Border Patrol sector chiefs confirm unprecedented criminal control over migration routes. ‘Now nobody crosses without paying the cartels,’ testified Chief Patrol Agent John Modlin. Those who try to bypass the criminal networks face severe consequences, including beatings.

The financial incentives driving this criminal enterprise are enormous. Smuggling fees range from $2,000 to $40,000, with cartels taking a substantial cut at every stage. For most migrants, this represents years of savings, an investment they’d only make if they believed there was a real chance of staying in the U.S. If they thought they would be turned away at the border, jailed, or deported upon capture, they wouldn’t take the risk.

Many migrants go into debt or even enter into forms of indentured servitude to the cartels to cover the cost of being trafficked. This often results in exploitation, forced prostitution, and other abuses. It also fuels the ranks of street-level criminals distributing drugs for cartel-connected gangs inside the United States.

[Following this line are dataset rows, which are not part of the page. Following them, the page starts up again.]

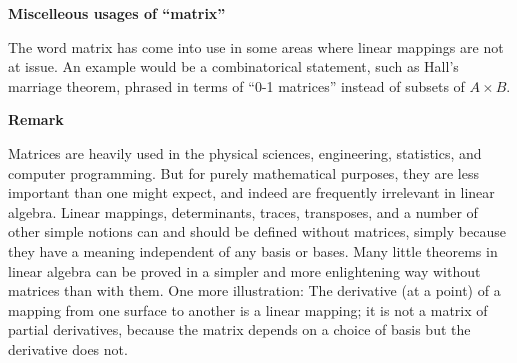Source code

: \documentclass[12pt]{article}
\begin{document}
\textbf{Miscelleous usages of ``matrix''}

The word matrix has come into use in some areas where linear mappings
are not at issue. An example would be a combinatorical statement,
such as Hall's marriage theorem, phrased in terms of ``0-1 matrices''
instead of subsets of $A\times B$.

\textbf{Remark}

Matrices are heavily used in the physical sciences, engineering,
statistics, and computer programming. But for purely mathematical purposes,
they are less important than one might expect, and indeed are frequently
irrelevant in linear algebra. Linear mappings, determinants, traces,
transposes, and a number of other simple notions can and should be
defined without matrices, simply because they have a meaning independent
of any basis or bases.
Many little theorems in linear algebra can be proved in a simpler
and more enlightening way without matrices than with them.
One more illustration: The derivative (at a point)
of a mapping from one surface to another is a linear mapping; it is not a
matrix of partial derivatives, because the matrix depends on a choice
of basis but the derivative does not.
\end{document}

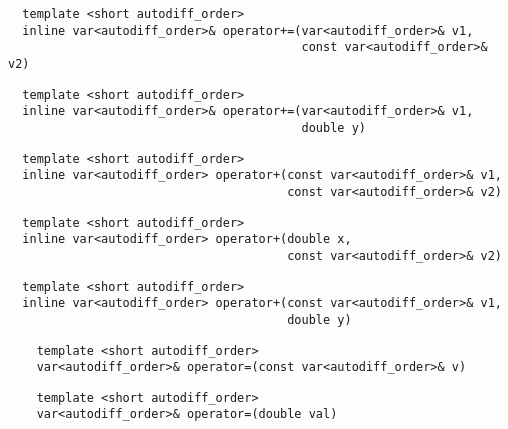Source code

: \begin{tcolorbox}[colback=white,colframe=gray90, coltitle=black,boxrule=3pt,
fonttitle=\bfseries,title=Operator Addition Assignment]

\begin{verbatim}
  template <short autodiff_order>
  inline var<autodiff_order>& operator+=(var<autodiff_order>& v1,
                                         const var<autodiff_order>& v2)
\end{verbatim}

\begin{verbatim}
  template <short autodiff_order>
  inline var<autodiff_order>& operator+=(var<autodiff_order>& v1,
                                         double y)
\end{verbatim}

\end{tcolorbox}

\begin{tcolorbox}[colback=white,colframe=gray90, coltitle=black,boxrule=3pt,
fonttitle=\bfseries,title=Operator Addition]

\begin{verbatim}
  template <short autodiff_order>
  inline var<autodiff_order> operator+(const var<autodiff_order>& v1,
                                       const var<autodiff_order>& v2)
\end{verbatim}

\begin{verbatim}
  template <short autodiff_order>
  inline var<autodiff_order> operator+(double x,
                                       const var<autodiff_order>& v2)
\end{verbatim}

\begin{verbatim}
  template <short autodiff_order>
  inline var<autodiff_order> operator+(const var<autodiff_order>& v1,
                                       double y)
\end{verbatim}

\end{tcolorbox}

\begin{tcolorbox}[colback=white,colframe=gray90, coltitle=black,boxrule=3pt,
fonttitle=\bfseries,title=Operator Assignment]

\begin{verbatim}
    template <short autodiff_order>
    var<autodiff_order>& operator=(const var<autodiff_order>& v)
\end{verbatim}

\begin{verbatim}
    template <short autodiff_order>
    var<autodiff_order>& operator=(double val)
\end{verbatim}

\end{tcolorbox}

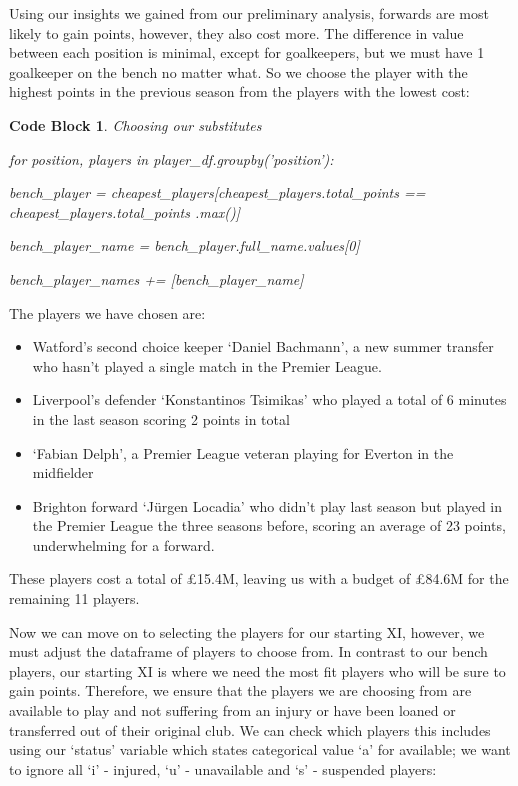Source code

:\documentclass[12pt, a4paper, oneside]{book}
\newtheorem{codeblock}[theorem]{Code Block}
\numberwithin{equation}{section}
\begin{document}
Using our insights we gained from our preliminary analysis, forwards are most likely to gain points, however, they also cost more. The difference in value between each position is minimal, except for goalkeepers, but we must have 1 goalkeeper on the bench no matter what. So we choose the player with the highest points in the previous season from the players with the lowest cost:

\begin{codeblock}
  Choosing our substitutes

  for position, players in player\_df.groupby('position'):

  bench\_player = cheapest\_players[cheapest\_players.total\_points == cheapest\_players.total\_points .max()]
  
  bench\_player\_name = bench\_player.full\_name.values[0]
  
  bench\_player\_names += [bench\_player\_name]

\end{codeblock}

The players we have chosen are:

\begin{itemize}
  \item Watford's second choice keeper `Daniel Bachmann', a new summer transfer who hasn't played a single match in the Premier League.
  \item Liverpool's defender `Konstantinos Tsimikas' who played a total of 6 minutes in the last season scoring 2 points in total
  \item `Fabian Delph', a Premier League veteran playing for Everton in the midfielder
  \item Brighton forward `Jürgen Locadia' who didn't play last season but played in the Premier League the three seasons before, scoring an average of 23 points, underwhelming for a forward.
\end{itemize}

These players cost a total of £15.4M, leaving us with a budget of £84.6M for the remaining 11 players.

\vspace{0.5cm}

Now we can move on to selecting the players for our starting XI, however, we must adjust the dataframe of players to choose from. In contrast to our bench players, our starting XI is where we need the most fit players who will be sure to gain points. Therefore, we ensure that the players we are choosing from are available to play and not suffering from an injury or have been loaned or transferred out of their original club. We can check which players this includes using our `status' variable which states categorical value `a' for available; we want to ignore all `i' - injured, `u' - unavailable and `s' - suspended players:
\end{document}
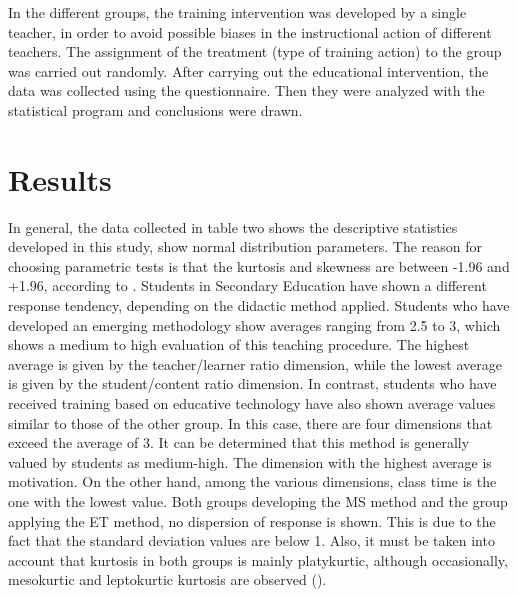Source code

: \documentclass{textolivre}
\begin{document}
In the different groups, the training intervention was developed by a single teacher, in order to avoid possible biases in the instructional action of different teachers. The assignment of the treatment (type of training action) to the group was carried out randomly. After carrying out the educational intervention, the data was collected using the questionnaire. Then they were analyzed with the statistical program and conclusions were drawn.

\section{Results}
In general, the data collected in table two shows the descriptive statistics developed in this study, show normal distribution parameters. The reason for choosing parametric tests is that the kurtosis and skewness are between -1.96 and +1.96, according to \textcite{joreskog2001}. Students in Secondary Education have shown a different response tendency, depending on the didactic method applied. Students who have developed an emerging methodology show averages ranging from 2.5 to 3, which shows a medium to high evaluation of this teaching procedure. The highest average is given by the teacher/learner ratio dimension, while the lowest average is given by the student/content ratio dimension. In contrast, students who have received training based on educative technology have also shown average values similar to those of the other group. In this case, there are four dimensions that exceed the average of 3. It can be determined that this method is generally valued by students as medium-high. The dimension with the highest average is motivation. On the other hand, among the various dimensions, class time is the one with the lowest value. Both groups developing the MS method and the group applying the ET method, no dispersion of response is shown. This is due to the fact that the standard deviation values are below 1. Also, it must be taken into account that kurtosis in both groups is mainly platykurtic, although occasionally, mesokurtic and leptokurtic kurtosis are observed ().
\end{document}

The promise of potential legalization has fueled a massive human trafficking pipeline. Smuggling migrants has become one of the top revenue streams, alongside drugs and extortion, for criminal organizations like Mexico’s Sinaloa and Jalisco cartels. Children are especially vulnerable in this system. One study estimates that nearly 60% of unaccompanied minors crossing the border are intercepted by cartels and forced into child pornography or drug trafficking.

The scale is staggering: during the Biden era (2021–2024), encounters of unaccompanied children at the U.S. border surged to 546,255. Trafficking children is not only profitable for the cartels, it is also incentivized by U.S. policies like DACA, which shield minors from deportation. These policies contribute to the liberal narrative that “families are being torn apart” when illegal immigrant parents are deported but choose to leave their U.S.-born “anchor babies” or DACA-protected children behind.

According to Pew Research (2024), roughly 4.4 million U.S.-born children under 18 live with an illegal immigrant parent. The Deferred Action for Childhood Arrivals (DACA) program protects many who entered the country illegally as minors, offering legal protections and work authorization. Even the program’s name, “Dreamers”, sends a message of opportunity, reinforcing the belief that entering the U.S. illegally with children can eventually lead to legal status. As of March 31, 2024, there were over half a million active DACA recipients in the country.